Directions for this task: Restate the whole of the data below word for word, skipping the images.

Start of Information supplied

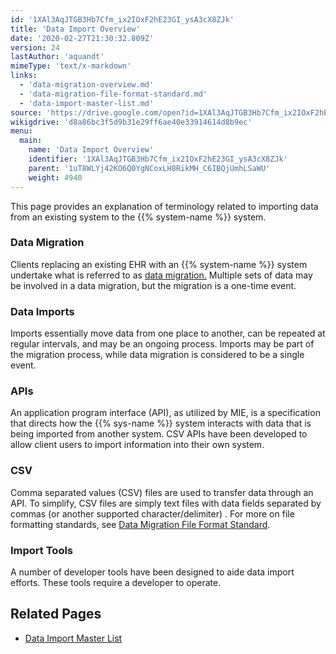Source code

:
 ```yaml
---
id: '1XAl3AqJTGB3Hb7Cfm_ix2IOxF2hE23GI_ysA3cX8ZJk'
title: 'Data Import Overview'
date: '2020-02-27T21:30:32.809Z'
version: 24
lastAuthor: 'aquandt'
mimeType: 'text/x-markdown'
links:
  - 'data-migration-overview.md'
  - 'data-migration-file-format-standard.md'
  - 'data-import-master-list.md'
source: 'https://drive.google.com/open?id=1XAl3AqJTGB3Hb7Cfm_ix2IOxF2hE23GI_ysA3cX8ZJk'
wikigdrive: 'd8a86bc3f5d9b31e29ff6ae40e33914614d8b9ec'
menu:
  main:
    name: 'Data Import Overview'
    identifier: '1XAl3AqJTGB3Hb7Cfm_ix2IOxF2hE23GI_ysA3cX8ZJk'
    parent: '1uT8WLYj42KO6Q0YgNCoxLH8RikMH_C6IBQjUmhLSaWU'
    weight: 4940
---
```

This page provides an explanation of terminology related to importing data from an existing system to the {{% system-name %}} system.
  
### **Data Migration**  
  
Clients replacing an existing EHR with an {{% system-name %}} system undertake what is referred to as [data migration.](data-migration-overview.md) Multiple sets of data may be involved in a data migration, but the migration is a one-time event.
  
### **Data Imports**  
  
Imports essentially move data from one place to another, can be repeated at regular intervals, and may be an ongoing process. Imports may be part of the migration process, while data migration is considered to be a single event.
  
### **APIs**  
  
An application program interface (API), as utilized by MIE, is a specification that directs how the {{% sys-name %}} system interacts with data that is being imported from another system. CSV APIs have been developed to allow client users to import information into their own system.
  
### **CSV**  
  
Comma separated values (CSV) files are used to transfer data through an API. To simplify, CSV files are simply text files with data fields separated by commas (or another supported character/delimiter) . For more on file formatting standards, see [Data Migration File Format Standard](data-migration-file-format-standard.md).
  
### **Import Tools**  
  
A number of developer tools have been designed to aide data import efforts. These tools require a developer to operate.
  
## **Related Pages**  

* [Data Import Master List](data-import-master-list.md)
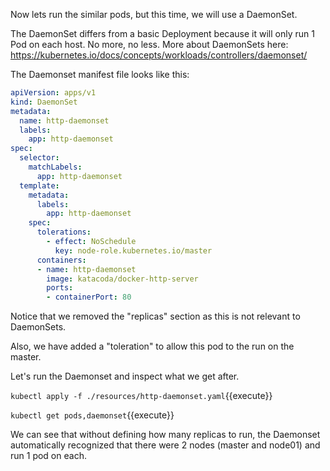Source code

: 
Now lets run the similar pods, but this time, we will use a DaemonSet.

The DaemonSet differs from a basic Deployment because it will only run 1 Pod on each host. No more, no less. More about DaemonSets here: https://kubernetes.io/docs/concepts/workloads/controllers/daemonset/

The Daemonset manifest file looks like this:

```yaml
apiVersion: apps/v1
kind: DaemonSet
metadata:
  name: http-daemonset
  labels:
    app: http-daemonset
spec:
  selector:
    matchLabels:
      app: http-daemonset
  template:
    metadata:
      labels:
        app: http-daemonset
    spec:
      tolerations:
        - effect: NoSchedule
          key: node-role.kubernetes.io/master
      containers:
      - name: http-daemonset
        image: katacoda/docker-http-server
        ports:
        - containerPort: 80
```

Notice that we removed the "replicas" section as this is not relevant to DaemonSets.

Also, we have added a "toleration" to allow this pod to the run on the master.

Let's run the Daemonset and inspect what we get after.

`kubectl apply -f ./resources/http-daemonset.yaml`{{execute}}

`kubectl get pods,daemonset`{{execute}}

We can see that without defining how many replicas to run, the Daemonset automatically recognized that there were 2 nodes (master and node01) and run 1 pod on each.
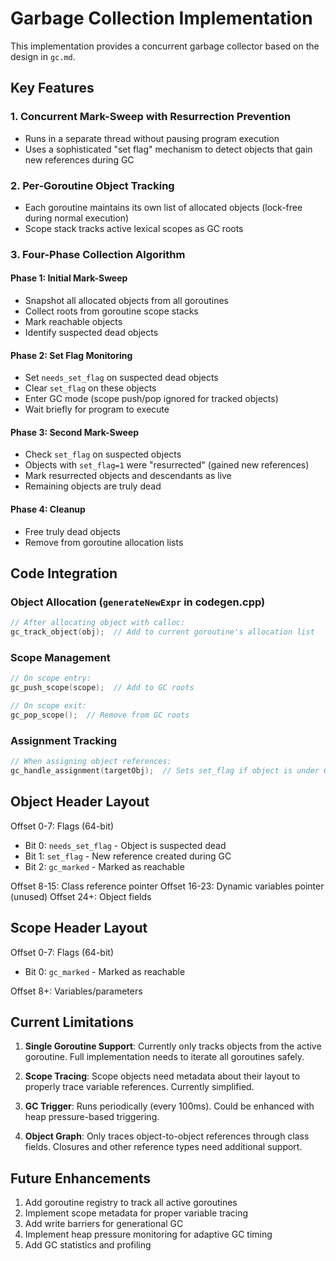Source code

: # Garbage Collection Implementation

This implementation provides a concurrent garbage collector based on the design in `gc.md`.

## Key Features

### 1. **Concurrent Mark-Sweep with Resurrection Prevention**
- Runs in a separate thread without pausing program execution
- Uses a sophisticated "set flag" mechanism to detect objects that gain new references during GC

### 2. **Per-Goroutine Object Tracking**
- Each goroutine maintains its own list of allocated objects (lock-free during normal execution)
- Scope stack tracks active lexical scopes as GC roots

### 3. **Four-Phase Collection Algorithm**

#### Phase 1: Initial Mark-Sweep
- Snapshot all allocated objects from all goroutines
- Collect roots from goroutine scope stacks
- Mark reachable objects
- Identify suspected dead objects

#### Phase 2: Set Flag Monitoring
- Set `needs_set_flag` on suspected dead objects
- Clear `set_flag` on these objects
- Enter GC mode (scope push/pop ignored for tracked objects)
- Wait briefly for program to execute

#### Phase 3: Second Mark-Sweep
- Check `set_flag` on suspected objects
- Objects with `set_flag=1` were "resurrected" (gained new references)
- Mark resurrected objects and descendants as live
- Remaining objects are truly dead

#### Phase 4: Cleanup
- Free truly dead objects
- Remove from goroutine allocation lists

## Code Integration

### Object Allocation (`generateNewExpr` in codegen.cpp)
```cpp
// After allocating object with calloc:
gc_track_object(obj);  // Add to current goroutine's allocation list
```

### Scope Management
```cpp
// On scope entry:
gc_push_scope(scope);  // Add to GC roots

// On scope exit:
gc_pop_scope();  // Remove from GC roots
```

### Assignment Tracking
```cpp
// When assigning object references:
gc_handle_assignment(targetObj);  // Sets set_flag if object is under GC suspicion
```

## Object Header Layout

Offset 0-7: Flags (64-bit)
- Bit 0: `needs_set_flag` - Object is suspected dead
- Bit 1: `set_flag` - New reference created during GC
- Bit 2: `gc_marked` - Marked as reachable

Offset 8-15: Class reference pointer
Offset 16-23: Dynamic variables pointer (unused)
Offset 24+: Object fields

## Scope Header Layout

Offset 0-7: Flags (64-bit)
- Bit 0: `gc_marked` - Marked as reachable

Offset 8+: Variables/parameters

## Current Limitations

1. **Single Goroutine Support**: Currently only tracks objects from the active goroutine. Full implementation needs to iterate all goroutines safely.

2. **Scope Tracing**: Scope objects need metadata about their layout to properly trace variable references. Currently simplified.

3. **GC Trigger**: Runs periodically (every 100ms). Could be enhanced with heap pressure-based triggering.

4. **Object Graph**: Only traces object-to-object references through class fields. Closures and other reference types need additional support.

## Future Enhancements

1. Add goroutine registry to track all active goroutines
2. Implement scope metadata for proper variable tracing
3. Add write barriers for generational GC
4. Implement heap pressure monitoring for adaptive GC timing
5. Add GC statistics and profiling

End of Information supplied

Answer to this problem:
Source code

:
 ```yaml
---
id: '1XAl3AqJTGB3Hb7Cfm_ix2IOxF2hE23GI_ysA3cX8ZJk'
title: 'Data Import Overview'
date: '2020-02-27T21:30:32.809Z'
version: 24
lastAuthor: 'aquandt'
mimeType: 'text/x-markdown'
links:
  - 'data-migration-overview.md'
  - 'data-migration-file-format-standard.md'
  - 'data-import-master-list.md'
source: 'https://drive.google.com/open?id=1XAl3AqJTGB3Hb7Cfm_ix2IOxF2hE23GI_ysA3cX8ZJk'
wikigdrive: 'd8a86bc3f5d9b31e29ff6ae40e33914614d8b9ec'
menu:
  main:
    name: 'Data Import Overview'
    identifier: '1XAl3AqJTGB3Hb7Cfm_ix2IOxF2hE23GI_ysA3cX8ZJk'
    parent: '1uT8WLYj42KO6Q0YgNCoxLH8RikMH_C6IBQjUmhLSaWU'
    weight: 4940
---
```

This page provides an explanation of terminology related to importing data from an existing system to the {{% system-name %}} system.
  
### **Data Migration**  
  
Clients replacing an existing EHR with an {{% system-name %}} system undertake what is referred to as [data migration.](data-migration-overview.md) Multiple sets of data may be involved in a data migration, but the migration is a one-time event.
  
### **Data Imports**  
  
Imports essentially move data from one place to another, can be repeated at regular intervals, and may be an ongoing process. Imports may be part of the migration process, while data migration is considered to be a single event.
  
### **APIs**  
  
An application program interface (API), as utilized by MIE, is a specification that directs how the {{% sys-name %}} system interacts with data that is being imported from another system. CSV APIs have been developed to allow client users to import information into their own system.
  
### **CSV**  
  
Comma separated values (CSV) files are used to transfer data through an API. To simplify, CSV files are simply text files with data fields separated by commas (or another supported character/delimiter) . For more on file formatting standards, see [Data Migration File Format Standard](data-migration-file-format-standard.md).
  
### **Import Tools**  
  
A number of developer tools have been designed to aide data import efforts. These tools require a developer to operate.
  
## **Related Pages**  

* [Data Import Master List](data-import-master-list.md)
Source code

: 
Now lets run the similar pods, but this time, we will use a DaemonSet.

The DaemonSet differs from a basic Deployment because it will only run 1 Pod on each host. No more, no less. More about DaemonSets here: https://kubernetes.io/docs/concepts/workloads/controllers/daemonset/

The Daemonset manifest file looks like this:

```yaml
apiVersion: apps/v1
kind: DaemonSet
metadata:
  name: http-daemonset
  labels:
    app: http-daemonset
spec:
  selector:
    matchLabels:
      app: http-daemonset
  template:
    metadata:
      labels:
        app: http-daemonset
    spec:
      tolerations:
        - effect: NoSchedule
          key: node-role.kubernetes.io/master
      containers:
      - name: http-daemonset
        image: katacoda/docker-http-server
        ports:
        - containerPort: 80
```

Notice that we removed the "replicas" section as this is not relevant to DaemonSets.

Also, we have added a "toleration" to allow this pod to the run on the master.

Let's run the Daemonset and inspect what we get after.

`kubectl apply -f ./resources/http-daemonset.yaml`{{execute}}

`kubectl get pods,daemonset`{{execute}}

We can see that without defining how many replicas to run, the Daemonset automatically recognized that there were 2 nodes (master and node01) and run 1 pod on each.
Source code

: # Garbage Collection Implementation

This implementation provides a concurrent garbage collector based on the design in `gc.md`.

## Key Features

### 1. **Concurrent Mark-Sweep with Resurrection Prevention**
- Runs in a separate thread without pausing program execution
- Uses a sophisticated "set flag" mechanism to detect objects that gain new references during GC

### 2. **Per-Goroutine Object Tracking**
- Each goroutine maintains its own list of allocated objects (lock-free during normal execution)
- Scope stack tracks active lexical scopes as GC roots

### 3. **Four-Phase Collection Algorithm**

#### Phase 1: Initial Mark-Sweep
- Snapshot all allocated objects from all goroutines
- Collect roots from goroutine scope stacks
- Mark reachable objects
- Identify suspected dead objects

#### Phase 2: Set Flag Monitoring
- Set `needs_set_flag` on suspected dead objects
- Clear `set_flag` on these objects
- Enter GC mode (scope push/pop ignored for tracked objects)
- Wait briefly for program to execute

#### Phase 3: Second Mark-Sweep
- Check `set_flag` on suspected objects
- Objects with `set_flag=1` were "resurrected" (gained new references)
- Mark resurrected objects and descendants as live
- Remaining objects are truly dead

#### Phase 4: Cleanup
- Free truly dead objects
- Remove from goroutine allocation lists

## Code Integration

### Object Allocation (`generateNewExpr` in codegen.cpp)
```cpp
// After allocating object with calloc:
gc_track_object(obj);  // Add to current goroutine's allocation list
```

### Scope Management
```cpp
// On scope entry:
gc_push_scope(scope);  // Add to GC roots

// On scope exit:
gc_pop_scope();  // Remove from GC roots
```

### Assignment Tracking
```cpp
// When assigning object references:
gc_handle_assignment(targetObj);  // Sets set_flag if object is under GC suspicion
```

## Object Header Layout

Offset 0-7: Flags (64-bit)
- Bit 0: `needs_set_flag` - Object is suspected dead
- Bit 1: `set_flag` - New reference created during GC
- Bit 2: `gc_marked` - Marked as reachable

Offset 8-15: Class reference pointer
Offset 16-23: Dynamic variables pointer (unused)
Offset 24+: Object fields

## Scope Header Layout

Offset 0-7: Flags (64-bit)
- Bit 0: `gc_marked` - Marked as reachable

Offset 8+: Variables/parameters

## Current Limitations

1. **Single Goroutine Support**: Currently only tracks objects from the active goroutine. Full implementation needs to iterate all goroutines safely.

2. **Scope Tracing**: Scope objects need metadata about their layout to properly trace variable references. Currently simplified.

3. **GC Trigger**: Runs periodically (every 100ms). Could be enhanced with heap pressure-based triggering.

4. **Object Graph**: Only traces object-to-object references through class fields. Closures and other reference types need additional support.

## Future Enhancements

1. Add goroutine registry to track all active goroutines
2. Implement scope metadata for proper variable tracing
3. Add write barriers for generational GC
4. Implement heap pressure monitoring for adaptive GC timing
5. Add GC statistics and profiling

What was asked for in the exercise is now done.